In fact, the use of case markers as clause-linkers - or, more precisely, as clause subordinators - is attested in several African languages, particularly in subgroups of the Nilo-Saharan and Afro-Asiatic phyla. Konso, a member of the Cushitic branch of Afro-Asiatic spoken in Ethiopia is a case in point. Two of the non-core case clitics in Konso, the Dative -'é and the adverbial case marker -yyé, are attested on verbs, where - 'é marks purpose clauses and -yyé adverbial clauses (Mous and Oda 2009: 338-340). In Alaaba, another Cushitic language, the Ablative case marker is employed on verbs marking temporal clauses (Schneider-Blum 2009: 66). Maale, in turn, is part of the Omotic subgroup of the Ethiopian Afro-Asiatic languages. The Maale Dative case marker -óm is attested on verbs marking purposive clauses (Amha 2001: 186).

Kanuri is a member of the Saharan languages, which represent a primary branch of the Nilo-Saharan phylum. Kanuri is spoken in northeastern Nigeria. It has two peripheral case markers attested as clause subordinators, the 'indirect postposition' -ro marking purpose, reason and complement clauses and the Locative/Instrumental postposition -lan marking temporal clauses (Hutchison 1981: 259f.).

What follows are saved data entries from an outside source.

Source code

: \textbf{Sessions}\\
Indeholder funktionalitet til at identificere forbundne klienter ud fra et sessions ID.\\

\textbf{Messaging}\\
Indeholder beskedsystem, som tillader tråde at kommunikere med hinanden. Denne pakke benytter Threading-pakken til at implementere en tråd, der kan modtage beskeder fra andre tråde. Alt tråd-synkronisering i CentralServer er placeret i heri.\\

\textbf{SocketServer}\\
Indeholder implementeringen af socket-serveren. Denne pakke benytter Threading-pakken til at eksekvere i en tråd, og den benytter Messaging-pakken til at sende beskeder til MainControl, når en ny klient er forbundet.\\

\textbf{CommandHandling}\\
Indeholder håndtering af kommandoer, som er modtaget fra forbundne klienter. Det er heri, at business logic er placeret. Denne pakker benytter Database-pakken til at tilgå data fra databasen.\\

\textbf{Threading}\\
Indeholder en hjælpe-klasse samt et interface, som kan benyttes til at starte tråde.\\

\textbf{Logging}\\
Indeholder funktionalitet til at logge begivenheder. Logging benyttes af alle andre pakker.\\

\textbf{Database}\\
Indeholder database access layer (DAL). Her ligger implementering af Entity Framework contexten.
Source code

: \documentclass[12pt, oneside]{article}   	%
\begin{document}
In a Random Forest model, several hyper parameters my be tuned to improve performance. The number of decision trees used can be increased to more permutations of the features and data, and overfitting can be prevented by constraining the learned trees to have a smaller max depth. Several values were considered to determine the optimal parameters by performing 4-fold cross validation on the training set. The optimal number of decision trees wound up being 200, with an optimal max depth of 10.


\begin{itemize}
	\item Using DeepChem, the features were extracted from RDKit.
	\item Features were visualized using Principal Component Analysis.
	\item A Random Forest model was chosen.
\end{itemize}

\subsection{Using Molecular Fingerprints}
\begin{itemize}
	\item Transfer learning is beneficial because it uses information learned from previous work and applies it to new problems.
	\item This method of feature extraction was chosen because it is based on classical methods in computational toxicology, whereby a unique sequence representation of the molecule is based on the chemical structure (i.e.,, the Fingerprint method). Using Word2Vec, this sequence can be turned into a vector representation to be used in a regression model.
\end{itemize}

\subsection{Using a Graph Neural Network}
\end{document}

As we will show in Section 4, the use of case markers as subordinating devices is attested in Andaandi, too. This Nubian language is spoken in the Nile valley of northern Sudan. It is most closely related to Kenzi in southern Egypt.3 According to Rilly (2010), Nubian, along with Tama, Nyimang, Nara, and the extinct Meroitic language, forms the northern branch of Eastern Sudanic, which, in turn, is a major subgroup of the Nilo-Saharan language phylum.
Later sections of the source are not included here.